Manifold Fitting and Clustering

This dataset contains 622 cells from the GSE59739 dataset, derived from the mouse lumbar dorsal root ganglion. For more details, refer to the description. It is available for free download in txt.gz format from the GEO database via this link: Download Link. You can also directly obtain the data from the Test Data folder in CellScope’s GitHub repository.

Data Reading

Load the gene expression matrix and cell type labels using loadmat. (If cell type labels are unavailable, it won’t affect the subsequent analysis).

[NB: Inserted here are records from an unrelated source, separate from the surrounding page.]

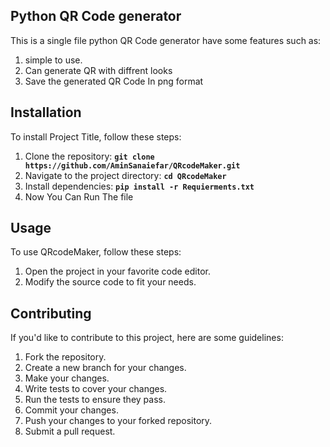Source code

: ## **Python QR Code generator**

This is a single file python QR Code generator have some features such as:
<ol>
  <li>simple to use.</li>
  <li>Can generate QR with diffrent looks</li>
  <li>Save the generated QR Code In png format</li>
</ol>

## **Installation**

To install Project Title, follow these steps:

1. Clone the repository: **`git clone https://github.com/AminSanaiefar/QRcodeMaker.git`**
2. Navigate to the project directory: **`cd QRcodeMaker`**
3. Install dependencies: **`pip install -r Requierments.txt`**
4. Now You Can Run The file

## **Usage**

To use QRcodeMaker, follow these steps:

1. Open the project in your favorite code editor.
2. Modify the source code to fit your needs.

## **Contributing**

If you'd like to contribute to this project, here are some guidelines:

1. Fork the repository.
2. Create a new branch for your changes.
3. Make your changes.
4. Write tests to cover your changes.
5. Run the tests to ensure they pass.
6. Commit your changes.
7. Push your changes to your forked repository.
8. Submit a pull request.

from scipy.io import loadmat
import CellScope
data_name = 'GSE59739.mat'
Data = loadmat(data_name)
fea_raw = Data['fea_raw']
cell_type = Data['label_1_numr']

Normalization

Data normalization should be performed before downstream analysis.

fea_raw, fea_log, fea = CellScope.cs.Normalization(fea_raw)

Manifold Fitting Step 1

Inspired by the Density Peaks Clustering (DPC) algorithm [RL14], Manifold Fitting Step 1 automatically identifies category centers (referred to as manifold seeds) and finds highly reliable cliques. Based on these highly reliable cliques, gene selection is performed to obtain a low-noise Signal Space.

fea_Fitting_1, Signal_Space, Center_index = CellScope.cs.Manifold_Fitting_1(
    fea, num_pca=100, num_Selected_Gene=500, knn=20, num_center=0)

The Manifold seeds and Highly Reliable Cliques identified in CellScope provide us with high-confidence pseudo-labels.

The genes identified by CellScope often exhibit high inter-class variance and low intra-class variance, aligning well with the true labels.

Manifold Fitting Step 2

fea_Fitting_2, fitting_index, index_after_outlier_removal = CellScope.cs.Manifold_Fitting_2(
    fea_Fitting_1, num_neighbor=5, fitting_prop=0.05, coeff=0.1, op_Outlier=False)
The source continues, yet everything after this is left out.